One of Foreign Secretary MsTruss’ key allies claimed that leadership frontrunner Rishi Sunak risks being like “Sleeping Beauty” by refusing to bring in immediate tax cuts to kick start Britain’s struggling economy.

Chief Secretary to the Treasury Simon Clarke trumpeted “the urgent case for a pro-growth strategy and tax cuts to support both families and jobs”.

However, Ms Truss’ campaign has failed to take off to match Mr Sunak’s, with the ex-Chancellor gaining 115 votes from MPs in the third round of the contest on Monday and the Foreign Secretary 71.

Ex-equalities minister Ms Badenoch has been the surprise strong contender in the leadership race, and has now gained the backing of 58 MPs.

One of her supporters, North East Derbyshire MP Lee Rowley tweeted after the results were announced at 8pm on Monday: “Another v strong showing for @kemibadenoch tonight - and huge thanks to the growing number of colleagues who have supported Kemi in recent days

“We’ve been in govt for twelve years and done some brilliant things - but we need new ideas to win again in 2024.”

Many Rightwingers in the party are clamouring for tax cuts and are rejecting Mr Sunak’s “sound money” policy of taming inflation, already above nine per cent, before lowering taxation amid fears that cuts now will only fuel the spike in prices hitting millions of families across Britain.

Thatcherite former Cabinet minister John Redwood messaged: “If we cut taxes we can see off recession, ease the cost of living squeeze, create more jobs and attract new investment. If we stick with the Treasury policy of trying a recession with high taxes clobbering us the state will have to borrow more, not less. Time for change.”

However, Mark Flanagan, of the International Monetary Fund, has warned against debt-financed tax cuts, suggesting they might boost inflation.

The Tory Right faces a battle to get one of its leading candidates into the shortlist of two to be put to party members in a postal ballot over the summer.

Soldier turned MP Tom Tugendhat was knocked out of the contest on Monday, gaining the lowest number of votes, 31.

His supporters were expected to go largely to Mr Sunak and ex-International Development Secretary Ms Mordaunt.

She is currently in second place on 82, losing one vote though she was not expected to garner many of the supporters of Attorney General Suella Braverman who crashed out in the second round.

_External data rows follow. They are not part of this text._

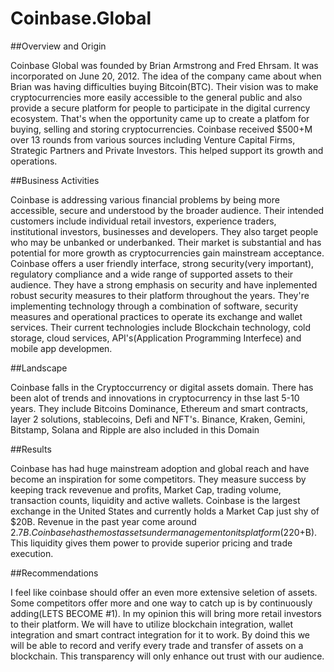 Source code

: # Coinbase.Global

##Overview and Origin

Coinbase Global was founded by Brian Armstrong and Fred Ehrsam. It was incorporated on June 20, 2012. The idea of the company came about when Brian was having difficulties buying Bitcoin(BTC). Their vision was to make cryptocurrencies more easily accessible to the general public and also provide a secure platform for people to participate in the digital currency ecosystem. That's when the opportunity came up to create a platfom for buying, selling and storing cryptocurrencies. Coinbase received $500+M over 13 rounds from various sources including Venture Capital Firms, Strategic Partners and Private Investors. This helped support its growth and operations.

##Business Activities

Coinbase is addressing various financial problems by being more accessible, secure and understood by the broader audience. Their intended customers include individual retail investors, experience traders, institutional investors, businesses and developers. They also target people who may be unbanked or underbanked. Their market is substantial and has potential for more growth as cryptocurrencies gain mainstream acceptance. Coinbase offers a user friendly interface, strong security(very important), regulatory compliance and a wide range of supported assets to their audience. They have a strong emphasis on security and have inplemented robust security measures to their platform throughout the years. They're implementing technology through a combination of software, security measures and operational practices to operate its exchange and wallet services. Their current technologies include Blockchain technology, cold storage, cloud services, API's(Application Programming Interfece) and mobile app developmen.

##Landscape

Coinbase falls in the Cryptoccurrency or digital assets domain. There has been alot of trends and innovations in cryptocurrency in thse last 5-10 years. They include Bitcoins Dominance, Ethereum and smart contracts, layer 2 solutions, stablecoins, Defi and NFT's. Binance, Kraken, Gemini, Bitstamp, Solana and Ripple are also included in this Domain

##Results

Coinbase has had huge mainstream adoption and global reach and have become an inspiration for some competitors. They measure success by keeping track revevenue and profits, Market Cap, trading volume, transaction counts, liquidity and active wallets. Coinbase is the largest exchange in the United States and currently holds a Market Cap just shy of $20B. Revenue in the past year come around $2.7B. Coinbase has the most assets under management on its platform($220+B). This liquidity gives them power to provide superior pricing and trade execution.

##Recommendations

I feel like coinbase should offer an even more extensive seletion of assets. Some competitors offer more and one way to catch up is by continuously adding(LETS BECOME #1). In my opinion this will bring more retail investors to their platform. We will have to utilize blockchain integration, wallet integration and smart contract integration for it to work. By doind this we will be able to record and verify every trade and transfer of assets on a blockchain. This transparency will only enhance out trust with our audience.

Ms Truss and Ms Badenoch now faces a battle over which one of them will stay in the race in the fourth round on Tuesday.

If whoever wins gains the backing of the bulk of the support of the loser who is knocked out, then she is likely to be in a good position to make the shortlist.

However, Ms Mordaunt is still fighting for a place in the last two, on a more centrist ticket, and could benefit if there is a surge of support behind Mr Sunak, including from Rightwingers, and if the Right of the party fractures.

Mr Tugendhat had not yet said publicly which camp he might throw his support behind, but Ms Mordaunt made an early effort to court his backing - tweeting that she had “admired” him for years.

Ms Badenoch also tweeted on Monday that Mr Tugendhat would be an “asset” to any future Conservative Government.

The other campaigns will likely be doing the same.

Any candidate who gets the backing of 120 MPs is guaranteed a place on the shortlist.